[Data entries]
--------------------
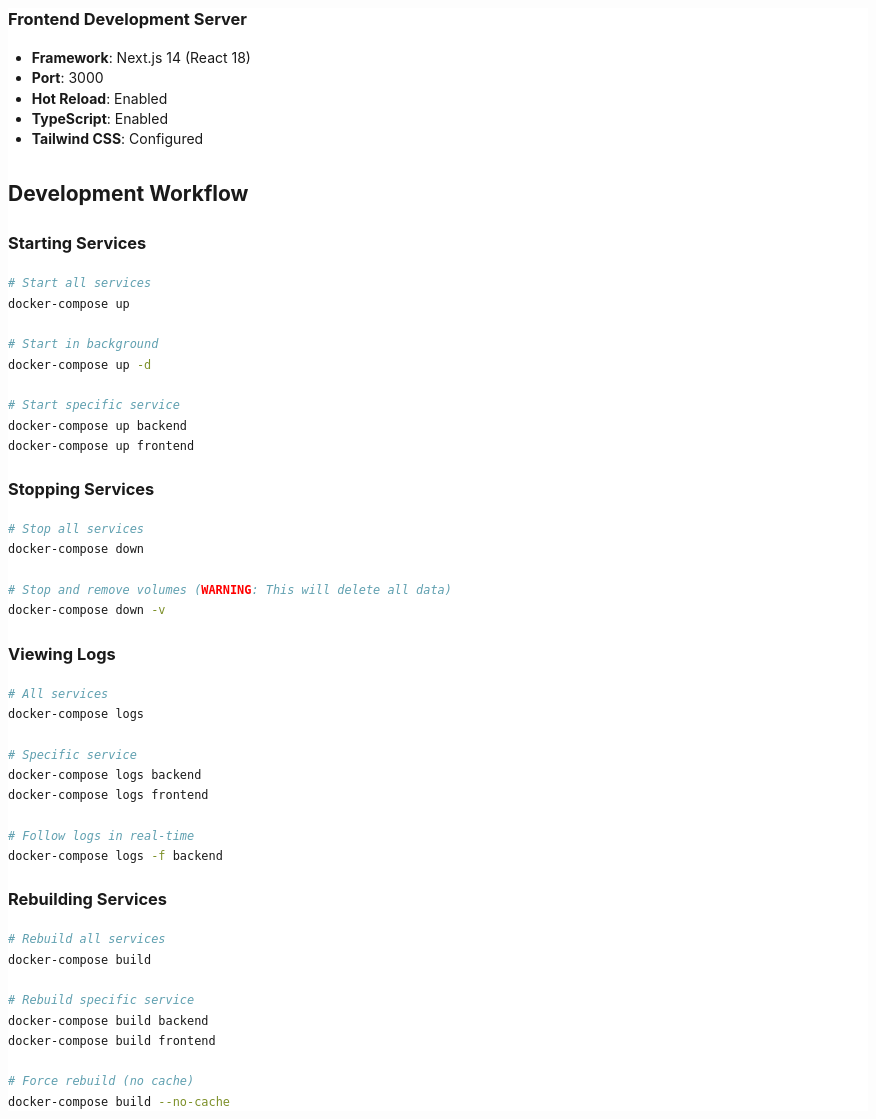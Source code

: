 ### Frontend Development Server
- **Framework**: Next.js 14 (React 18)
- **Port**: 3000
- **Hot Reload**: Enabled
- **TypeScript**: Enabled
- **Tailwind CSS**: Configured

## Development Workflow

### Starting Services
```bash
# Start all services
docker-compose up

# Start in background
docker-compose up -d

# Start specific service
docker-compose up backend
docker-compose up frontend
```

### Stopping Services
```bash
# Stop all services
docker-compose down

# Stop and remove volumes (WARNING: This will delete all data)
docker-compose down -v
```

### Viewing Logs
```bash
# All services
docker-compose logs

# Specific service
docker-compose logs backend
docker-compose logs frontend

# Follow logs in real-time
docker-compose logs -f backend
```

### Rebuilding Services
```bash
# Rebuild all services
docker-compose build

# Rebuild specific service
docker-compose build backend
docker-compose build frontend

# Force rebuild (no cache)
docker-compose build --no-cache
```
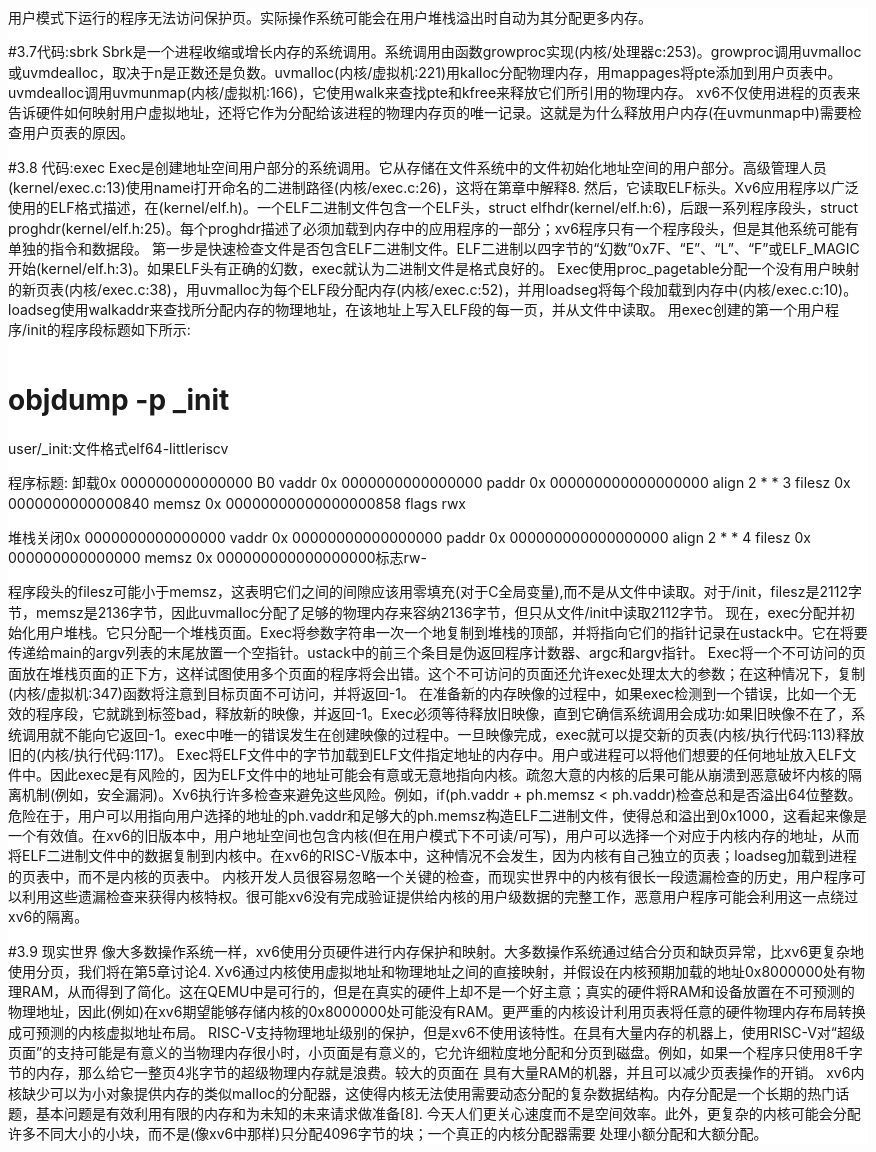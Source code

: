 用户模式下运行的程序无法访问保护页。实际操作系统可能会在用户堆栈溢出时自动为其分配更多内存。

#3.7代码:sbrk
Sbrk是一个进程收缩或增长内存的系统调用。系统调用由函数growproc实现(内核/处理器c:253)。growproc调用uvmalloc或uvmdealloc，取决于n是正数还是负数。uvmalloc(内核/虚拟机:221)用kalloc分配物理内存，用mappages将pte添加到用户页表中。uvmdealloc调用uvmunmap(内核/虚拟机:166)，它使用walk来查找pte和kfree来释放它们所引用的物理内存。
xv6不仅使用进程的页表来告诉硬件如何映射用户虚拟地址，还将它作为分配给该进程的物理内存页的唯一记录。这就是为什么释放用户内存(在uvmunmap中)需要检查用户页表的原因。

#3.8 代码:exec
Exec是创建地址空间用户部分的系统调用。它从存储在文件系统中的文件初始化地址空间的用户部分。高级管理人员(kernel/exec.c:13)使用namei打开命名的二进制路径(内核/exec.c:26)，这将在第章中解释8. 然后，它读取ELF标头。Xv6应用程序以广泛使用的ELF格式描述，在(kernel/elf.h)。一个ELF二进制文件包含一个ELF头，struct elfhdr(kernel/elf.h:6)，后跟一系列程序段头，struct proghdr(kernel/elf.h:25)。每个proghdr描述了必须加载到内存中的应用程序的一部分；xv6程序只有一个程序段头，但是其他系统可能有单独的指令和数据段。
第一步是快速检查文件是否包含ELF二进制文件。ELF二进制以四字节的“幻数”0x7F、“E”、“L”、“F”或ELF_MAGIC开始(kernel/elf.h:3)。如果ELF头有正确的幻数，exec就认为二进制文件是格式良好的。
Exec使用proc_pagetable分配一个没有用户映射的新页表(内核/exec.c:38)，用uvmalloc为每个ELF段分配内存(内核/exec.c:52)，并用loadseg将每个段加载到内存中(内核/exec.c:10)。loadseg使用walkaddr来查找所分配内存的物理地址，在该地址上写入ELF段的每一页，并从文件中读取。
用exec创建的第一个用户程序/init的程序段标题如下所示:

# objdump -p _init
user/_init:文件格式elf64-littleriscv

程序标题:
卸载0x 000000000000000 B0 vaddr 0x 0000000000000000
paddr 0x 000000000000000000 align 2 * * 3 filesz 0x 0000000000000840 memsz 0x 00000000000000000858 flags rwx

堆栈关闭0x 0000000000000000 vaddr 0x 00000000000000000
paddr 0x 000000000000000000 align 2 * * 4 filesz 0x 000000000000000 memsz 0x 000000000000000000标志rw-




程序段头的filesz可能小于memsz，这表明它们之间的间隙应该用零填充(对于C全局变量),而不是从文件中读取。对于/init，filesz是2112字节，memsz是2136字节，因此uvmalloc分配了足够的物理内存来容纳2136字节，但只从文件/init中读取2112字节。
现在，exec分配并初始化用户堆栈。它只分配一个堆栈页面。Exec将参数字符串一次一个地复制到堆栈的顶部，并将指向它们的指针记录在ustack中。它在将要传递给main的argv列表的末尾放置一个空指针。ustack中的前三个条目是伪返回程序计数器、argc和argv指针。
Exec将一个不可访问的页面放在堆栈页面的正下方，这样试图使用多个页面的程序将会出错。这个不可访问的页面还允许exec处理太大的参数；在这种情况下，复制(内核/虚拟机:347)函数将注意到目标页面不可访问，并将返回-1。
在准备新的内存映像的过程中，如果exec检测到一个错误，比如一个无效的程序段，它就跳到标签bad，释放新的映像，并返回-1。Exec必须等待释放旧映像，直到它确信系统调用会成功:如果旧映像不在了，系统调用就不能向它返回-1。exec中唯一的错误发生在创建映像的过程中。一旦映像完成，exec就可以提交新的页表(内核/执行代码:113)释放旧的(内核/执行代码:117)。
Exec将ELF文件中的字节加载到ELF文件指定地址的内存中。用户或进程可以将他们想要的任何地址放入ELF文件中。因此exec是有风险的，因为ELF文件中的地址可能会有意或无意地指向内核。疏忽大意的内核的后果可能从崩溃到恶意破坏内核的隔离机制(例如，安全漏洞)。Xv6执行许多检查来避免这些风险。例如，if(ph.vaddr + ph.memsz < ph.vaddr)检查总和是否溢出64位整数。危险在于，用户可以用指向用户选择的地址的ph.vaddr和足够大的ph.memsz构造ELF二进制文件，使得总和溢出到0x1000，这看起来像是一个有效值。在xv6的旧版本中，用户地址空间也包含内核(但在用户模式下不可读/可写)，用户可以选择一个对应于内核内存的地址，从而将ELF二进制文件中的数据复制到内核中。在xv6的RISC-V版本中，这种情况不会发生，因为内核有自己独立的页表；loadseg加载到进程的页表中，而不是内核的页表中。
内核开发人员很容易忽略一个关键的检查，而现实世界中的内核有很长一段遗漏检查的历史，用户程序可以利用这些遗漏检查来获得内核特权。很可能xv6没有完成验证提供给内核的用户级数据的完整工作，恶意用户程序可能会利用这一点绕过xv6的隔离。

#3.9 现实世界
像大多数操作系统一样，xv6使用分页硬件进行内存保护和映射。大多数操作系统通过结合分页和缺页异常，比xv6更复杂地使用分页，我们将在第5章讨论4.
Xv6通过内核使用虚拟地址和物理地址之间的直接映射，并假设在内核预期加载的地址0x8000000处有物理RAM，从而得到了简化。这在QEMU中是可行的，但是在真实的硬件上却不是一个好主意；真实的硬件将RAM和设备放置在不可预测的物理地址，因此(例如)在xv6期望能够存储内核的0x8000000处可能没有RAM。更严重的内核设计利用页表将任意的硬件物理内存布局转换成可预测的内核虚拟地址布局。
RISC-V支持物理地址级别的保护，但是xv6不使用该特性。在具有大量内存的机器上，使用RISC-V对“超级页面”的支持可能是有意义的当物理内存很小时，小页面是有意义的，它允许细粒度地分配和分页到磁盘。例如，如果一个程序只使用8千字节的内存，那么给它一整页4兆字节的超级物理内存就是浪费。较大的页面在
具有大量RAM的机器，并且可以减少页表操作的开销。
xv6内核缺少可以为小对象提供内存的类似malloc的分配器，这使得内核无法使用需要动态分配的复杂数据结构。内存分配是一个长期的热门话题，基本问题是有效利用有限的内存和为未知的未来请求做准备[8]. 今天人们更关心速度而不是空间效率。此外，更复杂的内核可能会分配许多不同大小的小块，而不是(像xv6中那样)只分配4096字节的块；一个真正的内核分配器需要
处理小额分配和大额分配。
--------------------
Task to carry out >>
Could you return exactly the lines above from the line with "内核开发人员很容易忽略一个关" to the line with "像大多数操作系统一样，xv6", both included, and nothing else?

The completed task >>
内核开发人员很容易忽略一个关键的检查，而现实世界中的内核有很长一段遗漏检查的历史，用户程序可以利用这些遗漏检查来获得内核特权。很可能xv6没有完成验证提供给内核的用户级数据的完整工作，恶意用户程序可能会利用这一点绕过xv6的隔离。

#3.9 现实世界
像大多数操作系统一样，xv6使用分页硬件进行内存保护和映射。大多数操作系统通过结合分页和缺页异常，比xv6更复杂地使用分页，我们将在第5章讨论4.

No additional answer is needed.